Manufacturer’s Dilemma: Turboprop vs. Turbojet

Despite the success of Boeing’s prototype jet trans­port, not everyone in the airline industry was convinced that turbojets were the ultimate answer to airliner development…. Jet engines explode! Jet engines use too much fuel, and they might even catch surrounding airport structures on fire. They are unreliable and uneconomical, and will cause a fortune to be spent on lengthening runways and expanding terminal facilities. The answer is no, we’re not going to fly airliners pow­ered by jet engines!
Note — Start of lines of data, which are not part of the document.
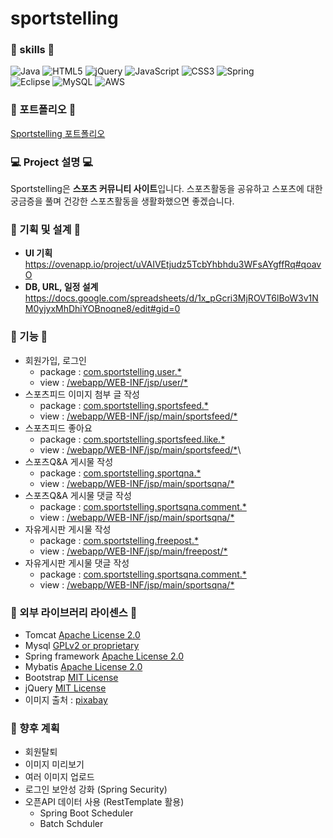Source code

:sportstelling
=============
### 💪 skills 💪
![Java](https://img.shields.io/badge/java-%23ED8B00.svg?style=for-the-badge&logo=java&logoColor=white)
![HTML5](https://img.shields.io/badge/html5-%23E34F26.svg?style=for-the-badge&logo=html5&logoColor=white)
![jQuery](https://img.shields.io/badge/jquery-%230769AD.svg?style=for-the-badge&logo=jquery&logoColor=white)
![JavaScript](https://img.shields.io/badge/javascript-%23323330.svg?style=for-the-badge&logo=javascript&logoColor=%23F7DF1E)
![CSS3](https://img.shields.io/badge/css3-%231572B6.svg?style=for-the-badge&logo=css3&logoColor=white)
![Spring](https://img.shields.io/badge/spring-%236DB33F.svg?style=for-the-badge&logo=spring&logoColor=white)  
![Eclipse](https://img.shields.io/badge/Eclipse-FE7A16.svg?style=for-the-badge&logo=Eclipse&logoColor=white)
![MySQL](https://img.shields.io/badge/mysql-%2300f.svg?style=for-the-badge&logo=mysql&logoColor=white)
![AWS](https://img.shields.io/badge/AWS-%23FF9900.svg?style=for-the-badge&logo=amazon-aws&logoColor=white)

### 🧾 포트폴리오 🧾
[Sportstelling 포트폴리오](https://github.com/Starkyoobin/sportstelling/blob/develop/Sportstelling.pdf)

### 💻 Project 설명 💻
Sportstelling은 **스포츠 커뮤니티 사이트**입니다. 스포츠활동을 공유하고 스포츠에 대한 궁금증을 풀며 건강한 스포츠활동을 생활화했으면 좋겠습니다.

### 📝 기획 및 설계 📝
- **UI 기획**  
https://ovenapp.io/project/uVAIVEtjudz5TcbYhbhdu3WFsAYgffRq#qoavO
- **DB, URL, 일정 설계**  
https://docs.google.com/spreadsheets/d/1x_pGcri3MjROVT6lBoW3v1NM0yjyxMhDhiYOBnoqne8/edit#gid=0

### 🔧 기능 🔧
- 회원가입, 로그인
  - package : [com.sportstelling.user.*](https://github.com/Starkyoobin/sportstelling/tree/develop/src/main/java/com/sportstelling/user)
  - view : [/webapp/WEB-INF/jsp/user/*](https://github.com/Starkyoobin/sportstelling/tree/develop/src/main/webapp/WEB-INF/jsp/sign)
- 스포츠피드 이미지 첨부 글 작성
  - package : [com.sportstelling.sportsfeed.*](https://github.com/Starkyoobin/sportstelling/tree/develop/src/main/java/com/sportstelling/sportsfeed)
  - view : [/webapp/WEB-INF/jsp/main/sportsfeed/*](https://github.com/Starkyoobin/sportstelling/tree/develop/src/main/webapp/WEB-INF/jsp/main/sportsfeed)
- 스포츠피드 좋아요
  - package : [com.sportstelling.sportsfeed.like.*](https://github.com/Starkyoobin/sportstelling/tree/develop/src/main/java/com/sportstelling/sportsfeed/like)
  - view : [/webapp/WEB-INF/jsp/main/sportsfeed/*](https://github.com/Starkyoobin/sportstelling/tree/develop/src/main/webapp/WEB-INF/jsp/main/sportsfeed)\
- 스포츠Q&A 게시물 작성
  - package : [com.sportstelling.sportqna.*](https://github.com/Starkyoobin/sportstelling/tree/develop/src/main/java/com/sportstelling/sportsqna)
  - view : [/webapp/WEB-INF/jsp/main/sportsqna/*](https://github.com/Starkyoobin/sportstelling/tree/develop/src/main/webapp/WEB-INF/jsp/main/sportsqna)
- 스포츠Q&A 게시물 댓글 작성
  - package : [com.sportstelling.sportsqna.comment.*](https://github.com/Starkyoobin/sportstelling/tree/develop/src/main/java/com/sportstelling/sportsqna/comment)
  - view : [/webapp/WEB-INF/jsp/main/sportsqna/*](https://github.com/Starkyoobin/sportstelling/tree/develop/src/main/webapp/WEB-INF/jsp/main/sportsqna)
- 자유게시판 게시물 작성
  - package : [com.sportstelling.freepost.*](https://github.com/Starkyoobin/sportstelling/tree/develop/src/main/java/com/sportstelling/freepost)
  - view : [/webapp/WEB-INF/jsp/main/freepost/*](https://github.com/Starkyoobin/sportstelling/tree/develop/src/main/webapp/WEB-INF/jsp/main/freepost)
- 자유게시판 게시물 댓글 작성
  - package : [com.sportstelling.sportsqna.comment.*](https://github.com/Starkyoobin/sportstelling/tree/develop/src/main/java/com/sportstelling/freepost/comment)
  - view : [/webapp/WEB-INF/jsp/main/sportsqna/*](https://github.com/Starkyoobin/sportstelling/tree/develop/src/main/webapp/WEB-INF/jsp/main/freepost)

### 🔗 외부 라이브러리 라이센스 🔗 

* Tomcat [Apache License 2.0](https://www.apache.org/licenses/LICENSE-2.0) 
* Mysql [GPLv2 or proprietary](https://www.gnu.org/licenses/gpl-3.0.html)
* Spring framework [Apache License 2.0](https://www.apache.org/licenses/LICENSE-2.0)  
* Mybatis [Apache License 2.0](https://www.apache.org/licenses/LICENSE-2.0)
* Bootstrap [MIT License](https://opensource.org/licenses/MIT)
* jQuery [MIT License](https://opensource.org/licenses/MIT)
* 이미지 출처 : [pixabay](https://pixabay.com/ko/)

### 📝 향후 계획
- 회원탈퇴
- 이미지 미리보기
- 여러 이미지 업로드
- 로그인 보안성 강화 (Spring Security)
- 오픈API 데이터 사용 (RestTemplate 활용)
  - Spring Boot Scheduler
  - Batch Schduler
So went the thinking in the U. S. airline industry immediately after World War II. And why not? The Jumo and BMW axial-flow turbine engines that came out of Germany after the occupation had been years ahead of their time as far as known metallurgy and materials were concerned. These engines lasted, if the fighter squadron was even lucky enough, perhaps 100 flying hours at best before they totally disintegrated.

In England and via license in the United States, centrifugal-flow jet engines seemed to be the answer to those reservations, with the possible exception of catch­ing on fire. Their ruggedness and simplicity made them more viable powerplants, and the military was anxious, if not simultaneously full of trepidation, at the thought of putting them into routine operational use.

As mentioned previously, the notion of using new turbojet engines for commercial airline applications were pipe dreams more than reality prior to 1950, although the wonderful Avro Jetliner would probably have changed all that (see Chapter 1 sidebar “Avro Jetliner: The Other First Jet,” page 17). The de Havilland Comet 1 almost did by 1952. And in 1954, at the introduction of the Dash 80 from Boeing, the tide was finally starting a slow turn in favor of pure jet airliners.

By the late-1940s, however, it was becoming apparent to airplane industry observers that postwar England had warmly embraced jet power, in all its forms. Eventually, from 1948 to 1958 no fewer than 10 different airliner designs came off the drawing boards either incorporating or anticipating the use of turbo­prop engines. Existing airplanes were also modified with turbine-propeller engines either experimentally or as operational upgrades. Why did they utilize turbo­prop technology to this extent? England was the leader in pure-jet technology, so why were they dithering with propellers (or airscrews, as they were called in that country)?

Well, the answers to these questions are many. Foremost was that jet engines at the time were just too underpowered to carry enough weight, and hence pro­vide enough payload and range for an airliner. Being underpowered also meant using long runways. (Most piston propliners of the era required as little as 2,500 feet of runway for takeoff while jets would easily require twice that.) Jet engines also took an appreciable amount of time to come up to full-power RPM from flight idle settings (known as “spool-up” time for the axial-flow designs). Pilots had to really anticipate the need for power far in advance. Unlike the piston engine, there was no instantaneous surge of thrust from the jets when one moved the throttle forward, which is never a safe situation in an airplane.

Enter the turbine-propeller combination. In a tur­boprop package, the jet engine is linked to a propeller via a reduction gearbox. The jet engine is typically spin­ning at a constant 100-percent rpm, while throttle con­trols are actually changing only the pitch of the blades, therefore allowing for the all important instantaneous thrust applications by the pilot. The added thrust of turbine efflux combined with the strong and immediate pull of the propeller makes up for the lack of thrust coming from an early pure-jet engine alone. Additionally, the air being moved over the wings from the propeller also adds an appreciable amount of self­generated lift. These obvious advantages were not lost on engineers and airline bosses alike, and it became a natural course of action for the world’s airlines, and hence their suppliers, to seriously consider turboprop powerplants.